C’était d’ailleurs un de ces fameux samedis où, exceptionnellement, les cartes avaient été délaissées au profit de délassements plus physiques. Penché contre le cadre de la porte, un single malt on the rocks à la main, Bill contemplait la scène en souriant. Maël, son better half, était couché sur le dos au sommet d’un monticule d’oreillers, les cuisses wide open et la tête renversée vers l’arrière, prêt à recevoir la queue longue et mince de Steve dans son cul.

De chaque côté d’iel, Mark et Andrew tétaient langoureusement chacun de ses seins, tout en relevant ses genoux bien relevés pour faciliter le ass fuck, tandis que les doigts de Trevor dessinaient des cercles et de savantes arabesques sur sa chatte. Le visage de Maël était écarlate et luisant se sueur ; de la bouche ouverte, crispée, sortait une série de cris en staccato, entrecoupés de hoquets étouffés. Autour du lit, une dizaine d’Ottawans nus zieutaient la scène et attendaient sagement leur tour en se polissant nonchalamment la trique et en échangeant propos grivois et limericks de circonstance. Commença alors une vigoureuse Saint-Georges, comme disent les Anglais : Steve gémit, égrenant le chapelet habituel fait de « Oh God ! », de « Jesus » et de « Fuck yeah », accéléra la cadence en enfonçant ses ongles dans la chair tendre de Maël pendant que ses trois old chums pinçaient les tétons et lissaient le clito du pauvre enculé qui, les yeux révulsés, ne savait plus à quel saint anglican se vouer.

Maël fut frappé par l’orgasme lorsque Steve retira sa bite ramollie et gluante de son a-hole. Retenu fermement par Mark et Andrew,  iel se tordit de plaisir avant d’aller over the top, le dos voûté, dans une longue plainte hululante. Iel s’effondra ensuite, entraînant avec iel ses camarades de jeu pour former un tas informe de chair collante et repue.

Bill déposa son verre, s’approcha puis dégagea de son doigt les cheveux humides du front de Maël. «Happy birthday», lui susurra-t-il à l’oreille. «Thanks, sweetie. This is the best surprise party ever » lui répondit-iel en souriant.
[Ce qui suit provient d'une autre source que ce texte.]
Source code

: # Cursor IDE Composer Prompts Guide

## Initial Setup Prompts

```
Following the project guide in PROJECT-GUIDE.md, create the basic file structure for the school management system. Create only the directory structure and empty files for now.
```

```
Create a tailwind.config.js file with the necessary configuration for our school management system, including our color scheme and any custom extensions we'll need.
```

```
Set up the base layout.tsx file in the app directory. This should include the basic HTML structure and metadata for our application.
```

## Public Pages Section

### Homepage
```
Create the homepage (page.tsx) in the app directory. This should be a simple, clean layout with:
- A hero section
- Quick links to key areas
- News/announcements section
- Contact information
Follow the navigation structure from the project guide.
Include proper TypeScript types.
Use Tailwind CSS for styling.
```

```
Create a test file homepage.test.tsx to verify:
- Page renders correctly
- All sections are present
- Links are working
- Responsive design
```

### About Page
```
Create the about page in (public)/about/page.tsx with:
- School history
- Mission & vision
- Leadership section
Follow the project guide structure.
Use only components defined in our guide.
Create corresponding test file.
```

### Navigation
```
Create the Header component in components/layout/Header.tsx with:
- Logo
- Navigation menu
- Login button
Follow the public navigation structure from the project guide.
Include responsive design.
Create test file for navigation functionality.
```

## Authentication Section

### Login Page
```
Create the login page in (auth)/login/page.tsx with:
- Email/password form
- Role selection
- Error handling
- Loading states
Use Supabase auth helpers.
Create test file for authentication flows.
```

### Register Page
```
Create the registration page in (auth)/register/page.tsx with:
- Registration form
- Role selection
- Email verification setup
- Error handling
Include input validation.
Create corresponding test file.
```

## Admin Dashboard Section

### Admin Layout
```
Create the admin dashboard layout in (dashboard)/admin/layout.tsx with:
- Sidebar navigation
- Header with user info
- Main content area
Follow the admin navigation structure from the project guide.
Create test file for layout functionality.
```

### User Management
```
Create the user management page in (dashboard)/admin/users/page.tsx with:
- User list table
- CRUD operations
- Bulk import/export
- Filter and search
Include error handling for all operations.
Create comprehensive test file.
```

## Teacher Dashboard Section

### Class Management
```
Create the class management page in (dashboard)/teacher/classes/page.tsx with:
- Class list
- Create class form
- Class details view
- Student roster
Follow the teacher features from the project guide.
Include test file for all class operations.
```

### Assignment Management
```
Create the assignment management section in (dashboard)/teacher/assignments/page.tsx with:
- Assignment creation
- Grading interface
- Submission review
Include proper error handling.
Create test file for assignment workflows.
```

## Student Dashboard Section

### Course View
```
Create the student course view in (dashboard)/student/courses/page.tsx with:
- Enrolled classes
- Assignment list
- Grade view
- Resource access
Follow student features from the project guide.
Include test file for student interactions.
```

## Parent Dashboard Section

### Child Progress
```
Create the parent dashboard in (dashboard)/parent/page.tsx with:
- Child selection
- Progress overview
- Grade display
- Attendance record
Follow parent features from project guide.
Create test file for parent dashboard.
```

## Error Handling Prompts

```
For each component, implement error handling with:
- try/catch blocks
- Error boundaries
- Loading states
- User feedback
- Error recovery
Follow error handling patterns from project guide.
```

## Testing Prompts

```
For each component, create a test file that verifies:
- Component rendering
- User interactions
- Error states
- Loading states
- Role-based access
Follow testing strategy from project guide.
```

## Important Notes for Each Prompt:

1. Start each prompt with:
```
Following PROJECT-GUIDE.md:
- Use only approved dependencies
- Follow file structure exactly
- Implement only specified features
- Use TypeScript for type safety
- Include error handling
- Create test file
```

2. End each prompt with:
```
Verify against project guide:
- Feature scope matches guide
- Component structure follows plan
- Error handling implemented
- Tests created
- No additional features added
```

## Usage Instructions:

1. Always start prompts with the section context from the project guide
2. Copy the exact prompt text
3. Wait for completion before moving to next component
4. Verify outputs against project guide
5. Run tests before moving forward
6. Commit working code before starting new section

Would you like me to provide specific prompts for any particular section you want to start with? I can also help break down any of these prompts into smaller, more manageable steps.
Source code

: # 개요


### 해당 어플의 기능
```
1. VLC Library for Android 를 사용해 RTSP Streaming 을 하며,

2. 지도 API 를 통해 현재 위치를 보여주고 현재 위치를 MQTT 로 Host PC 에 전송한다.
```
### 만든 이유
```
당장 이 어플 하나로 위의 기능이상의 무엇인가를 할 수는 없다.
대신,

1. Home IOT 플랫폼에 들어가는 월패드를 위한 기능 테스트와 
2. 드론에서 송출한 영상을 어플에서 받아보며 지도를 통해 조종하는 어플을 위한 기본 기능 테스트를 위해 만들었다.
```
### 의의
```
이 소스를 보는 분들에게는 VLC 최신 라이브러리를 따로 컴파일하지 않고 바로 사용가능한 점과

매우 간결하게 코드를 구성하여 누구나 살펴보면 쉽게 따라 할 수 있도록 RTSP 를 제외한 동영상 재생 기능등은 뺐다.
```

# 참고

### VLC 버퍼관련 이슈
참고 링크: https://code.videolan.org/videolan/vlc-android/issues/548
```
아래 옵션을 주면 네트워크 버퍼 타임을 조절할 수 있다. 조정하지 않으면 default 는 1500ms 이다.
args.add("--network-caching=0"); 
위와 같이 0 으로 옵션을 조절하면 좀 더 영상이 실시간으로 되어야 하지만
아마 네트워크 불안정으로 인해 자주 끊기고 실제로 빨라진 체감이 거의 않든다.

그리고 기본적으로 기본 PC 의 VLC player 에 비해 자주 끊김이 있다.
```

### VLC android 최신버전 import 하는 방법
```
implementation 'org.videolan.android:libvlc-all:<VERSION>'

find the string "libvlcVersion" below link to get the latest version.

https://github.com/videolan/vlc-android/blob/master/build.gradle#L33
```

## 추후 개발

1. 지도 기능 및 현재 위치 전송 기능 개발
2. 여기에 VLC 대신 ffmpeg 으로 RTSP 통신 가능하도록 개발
« Pee break », annonça Maël après avoir repris son souffle. Les corps amoncelés sur la couette se déplacèrent à contrecœur pour lui permettre de se glisser hors du lit. Après s’être relevée de peine et de misère, elle tituba, cheveux en bataille et traits tirés, tâtonna à l’aveuglette pour retrouver ses lunettes, les poussa du doigt sur son nez, puis attrapa son hubby par la manche de son cardigan. « Come with ? » lui demanda-t-iel en trottinant hors de la chambre. Ce qu’il fit, en regardant son joli cul balancer avec grâce jusqu’aux toilettes.

Assis sur la cuvette, Maël sourit à la vue de son Anglo chéri.

— Wow! C’était le fun! dit-iel. Je n’arrive pas à croire que tu aies réussi à organiser ça. Je me sens comme si je m’étais fait baiser une centaine de fois !

What did you say ? demanda Bill, perplexe.

I said that I feel like I have been fucked a hundred times, traduisit-iel comme à l’habitude.

— Well… Il ne avoir no more que un dozen de amis ici… répondit laborieusement Bill dans son franglais approximatif.

— Ça m’a paru beaucoup plus, dit Maël en tirant sur le rouleau de toilet paper. J’ai du sperme séché des cuisses au menton, ma mâchoire est douloureuse, mes lèvres endolories et my ass is raw as hell.

Poor thing, murmura Bill. Tu dois être fatiguée… en avoir more than enough

Maël l’attrapa par la ceinture et fit glisser la fermeture de sa braguette.

— Bah… Tu sais, au Québec, on a l’habitude de se faire fourrer à répétition par des Anglais, dit-iel, malicieux, en lui sortant le pecker du boxer brief.

Say what ?

Nothing. I just said that you will be my Bill one-o-one, répondit-iel avant de l’agacer avec sa langue.